Let It Rock is a 1973 compilation album issued to celebrate the 25th anniversary of Atlantic Records. Featuring tracks from the mid-1950s to the mid-1970s, the album highlights the blues and soul roots of the label and offers glimpses of how those roots had developed over time. It is notable for its inclusion of early tracks by artists later to become major acts, and of original versions of tracks later to become classics. It was compiled by Charlie Gillett and Dave Laing (editor of Let It Rock magazine), who also provided the sleeve notes.

==Track listing==
===Side One===
- "Boogie Woogie Country Girl" (Turner) - Joe Turner (2:42)
- "Party Party" (Beard/Willet) - Dean Beard (2:14)
- "Rave On!" (West/Petty/Tilgheman) - Sonny West (2:11)
- "Weekend" (Gibb) - The Kingsmen (2:12)
- "Swingin' Baby Doll" (Gates) - David Gates (3:00)
- "I'm a Hog for You Baby" (Leiber/Stoller) - The Coasters (1:57)

===Side Two===
- "Long Tall Sally" (Penniman/Johnson/Blackwell) - Barbara Green (2:05)
- "I Can Tell" (E. McDaniel/Smith) - John Hammond (3:20)
- "Waiting For A Train" (Rodgers) - Boz Scaggs (2:40)
- "Back in the USA" (Berry) - MC5 (2:35)
- "Junko Partner" (Shad) - Dr.
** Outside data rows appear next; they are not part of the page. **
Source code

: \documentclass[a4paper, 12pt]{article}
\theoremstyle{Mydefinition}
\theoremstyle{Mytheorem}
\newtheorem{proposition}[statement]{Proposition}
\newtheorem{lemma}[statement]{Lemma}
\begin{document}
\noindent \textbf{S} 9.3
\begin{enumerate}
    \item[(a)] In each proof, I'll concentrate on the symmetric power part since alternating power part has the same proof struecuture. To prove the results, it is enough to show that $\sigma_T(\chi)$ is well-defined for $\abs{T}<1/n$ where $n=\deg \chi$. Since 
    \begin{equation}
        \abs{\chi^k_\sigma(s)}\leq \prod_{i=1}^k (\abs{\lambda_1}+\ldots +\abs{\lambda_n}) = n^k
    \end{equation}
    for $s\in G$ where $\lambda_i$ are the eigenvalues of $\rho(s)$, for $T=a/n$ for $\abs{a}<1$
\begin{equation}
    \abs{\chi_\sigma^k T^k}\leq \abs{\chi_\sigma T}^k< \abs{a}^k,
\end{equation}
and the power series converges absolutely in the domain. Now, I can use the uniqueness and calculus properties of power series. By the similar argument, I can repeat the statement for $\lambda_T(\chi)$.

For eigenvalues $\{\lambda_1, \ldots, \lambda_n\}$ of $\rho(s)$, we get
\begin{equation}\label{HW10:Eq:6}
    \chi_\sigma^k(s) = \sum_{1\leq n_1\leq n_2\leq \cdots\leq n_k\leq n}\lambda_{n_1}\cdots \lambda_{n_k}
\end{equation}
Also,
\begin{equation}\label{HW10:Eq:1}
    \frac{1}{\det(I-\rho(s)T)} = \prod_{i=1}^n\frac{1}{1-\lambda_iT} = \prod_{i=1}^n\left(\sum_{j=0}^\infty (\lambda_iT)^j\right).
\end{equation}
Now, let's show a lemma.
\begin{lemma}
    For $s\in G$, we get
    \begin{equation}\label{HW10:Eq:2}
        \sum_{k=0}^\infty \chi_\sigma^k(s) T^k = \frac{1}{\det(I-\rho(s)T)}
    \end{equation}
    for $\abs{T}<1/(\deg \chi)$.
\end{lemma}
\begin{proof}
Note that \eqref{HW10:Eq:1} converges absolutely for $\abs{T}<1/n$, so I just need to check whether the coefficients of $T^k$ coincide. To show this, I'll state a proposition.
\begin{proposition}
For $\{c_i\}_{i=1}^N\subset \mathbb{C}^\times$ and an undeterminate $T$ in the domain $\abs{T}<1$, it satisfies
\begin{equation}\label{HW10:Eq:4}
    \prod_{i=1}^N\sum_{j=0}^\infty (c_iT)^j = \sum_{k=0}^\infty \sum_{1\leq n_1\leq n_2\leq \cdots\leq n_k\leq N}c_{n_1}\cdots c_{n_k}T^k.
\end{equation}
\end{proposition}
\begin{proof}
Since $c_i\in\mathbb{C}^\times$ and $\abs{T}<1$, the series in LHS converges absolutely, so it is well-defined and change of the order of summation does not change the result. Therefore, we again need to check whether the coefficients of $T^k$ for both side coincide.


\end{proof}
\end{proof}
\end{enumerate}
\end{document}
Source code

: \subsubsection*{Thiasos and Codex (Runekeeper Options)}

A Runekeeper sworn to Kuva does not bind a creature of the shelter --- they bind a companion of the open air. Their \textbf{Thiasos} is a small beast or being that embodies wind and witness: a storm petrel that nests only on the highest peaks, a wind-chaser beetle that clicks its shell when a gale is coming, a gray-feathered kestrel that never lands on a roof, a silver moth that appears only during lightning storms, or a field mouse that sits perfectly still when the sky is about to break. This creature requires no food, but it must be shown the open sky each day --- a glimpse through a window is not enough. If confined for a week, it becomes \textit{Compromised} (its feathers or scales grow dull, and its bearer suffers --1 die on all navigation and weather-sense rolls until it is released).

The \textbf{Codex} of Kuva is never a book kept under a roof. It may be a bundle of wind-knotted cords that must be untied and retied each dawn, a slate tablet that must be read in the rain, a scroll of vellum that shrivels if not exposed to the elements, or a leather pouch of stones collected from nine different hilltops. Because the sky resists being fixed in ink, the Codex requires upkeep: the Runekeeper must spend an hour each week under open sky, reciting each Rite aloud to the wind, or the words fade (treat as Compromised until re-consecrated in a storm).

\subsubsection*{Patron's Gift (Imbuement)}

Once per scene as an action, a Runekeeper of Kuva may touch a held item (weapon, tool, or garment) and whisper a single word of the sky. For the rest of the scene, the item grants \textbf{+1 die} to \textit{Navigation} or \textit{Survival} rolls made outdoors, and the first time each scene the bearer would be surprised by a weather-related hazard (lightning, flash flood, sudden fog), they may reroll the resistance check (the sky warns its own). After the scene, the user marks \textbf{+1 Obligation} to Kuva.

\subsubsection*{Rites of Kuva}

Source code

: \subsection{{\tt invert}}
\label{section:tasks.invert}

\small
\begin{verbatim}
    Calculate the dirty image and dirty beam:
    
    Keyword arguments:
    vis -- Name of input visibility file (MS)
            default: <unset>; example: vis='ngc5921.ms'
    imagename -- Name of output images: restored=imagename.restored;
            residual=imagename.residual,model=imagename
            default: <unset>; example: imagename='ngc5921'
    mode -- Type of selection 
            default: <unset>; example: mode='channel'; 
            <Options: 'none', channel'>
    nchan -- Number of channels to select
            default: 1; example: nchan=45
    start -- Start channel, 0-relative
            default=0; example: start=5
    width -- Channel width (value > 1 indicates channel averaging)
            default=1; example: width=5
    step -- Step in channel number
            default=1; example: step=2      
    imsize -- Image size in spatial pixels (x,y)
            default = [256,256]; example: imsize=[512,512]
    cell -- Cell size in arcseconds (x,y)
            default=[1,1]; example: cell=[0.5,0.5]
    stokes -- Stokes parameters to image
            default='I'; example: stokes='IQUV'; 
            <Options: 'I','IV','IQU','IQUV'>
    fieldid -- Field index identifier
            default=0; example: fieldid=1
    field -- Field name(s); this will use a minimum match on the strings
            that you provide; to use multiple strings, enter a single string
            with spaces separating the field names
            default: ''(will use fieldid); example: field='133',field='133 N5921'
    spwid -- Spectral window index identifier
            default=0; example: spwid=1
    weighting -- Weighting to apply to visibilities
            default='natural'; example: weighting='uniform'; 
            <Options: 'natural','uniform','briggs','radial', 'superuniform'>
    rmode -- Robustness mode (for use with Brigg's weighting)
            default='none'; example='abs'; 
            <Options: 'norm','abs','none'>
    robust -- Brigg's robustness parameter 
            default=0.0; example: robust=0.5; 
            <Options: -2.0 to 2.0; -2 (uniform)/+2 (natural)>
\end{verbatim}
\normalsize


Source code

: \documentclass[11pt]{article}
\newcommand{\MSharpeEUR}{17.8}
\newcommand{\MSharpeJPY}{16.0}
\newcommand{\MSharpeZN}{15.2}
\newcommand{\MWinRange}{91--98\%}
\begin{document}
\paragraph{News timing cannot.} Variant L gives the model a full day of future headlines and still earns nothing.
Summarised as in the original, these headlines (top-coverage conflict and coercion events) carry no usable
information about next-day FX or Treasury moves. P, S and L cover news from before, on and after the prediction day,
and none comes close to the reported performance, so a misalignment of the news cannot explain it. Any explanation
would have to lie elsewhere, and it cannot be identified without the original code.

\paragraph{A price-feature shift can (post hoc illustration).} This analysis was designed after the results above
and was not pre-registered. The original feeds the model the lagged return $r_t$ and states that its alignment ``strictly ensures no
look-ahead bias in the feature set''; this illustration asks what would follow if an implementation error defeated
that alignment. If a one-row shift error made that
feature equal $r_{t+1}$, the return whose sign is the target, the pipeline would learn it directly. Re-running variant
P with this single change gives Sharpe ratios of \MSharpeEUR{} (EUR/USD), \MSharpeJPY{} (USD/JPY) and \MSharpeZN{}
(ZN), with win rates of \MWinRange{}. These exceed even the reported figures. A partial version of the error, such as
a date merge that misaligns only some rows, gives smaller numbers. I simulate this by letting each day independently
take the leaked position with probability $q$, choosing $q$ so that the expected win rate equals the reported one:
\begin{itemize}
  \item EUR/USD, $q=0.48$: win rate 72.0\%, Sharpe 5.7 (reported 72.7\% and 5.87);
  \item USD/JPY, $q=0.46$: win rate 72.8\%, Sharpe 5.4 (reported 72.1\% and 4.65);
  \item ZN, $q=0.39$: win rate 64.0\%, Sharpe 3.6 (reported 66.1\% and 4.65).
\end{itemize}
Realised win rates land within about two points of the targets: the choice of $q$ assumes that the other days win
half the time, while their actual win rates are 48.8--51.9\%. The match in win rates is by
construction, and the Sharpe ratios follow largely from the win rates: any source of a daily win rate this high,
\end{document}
John (4:27)
- "Pack Fair and Square" (Big Walter Price) - The J. Geils Band (2:01)

==The Album Cover==
The sleeve was designed by David Willis and Flying Colours and features a humorous take on the Statue of Liberty. Instead of a torch, she holds up a microphone typical of those used in the mid-1950s, and flashes her legs.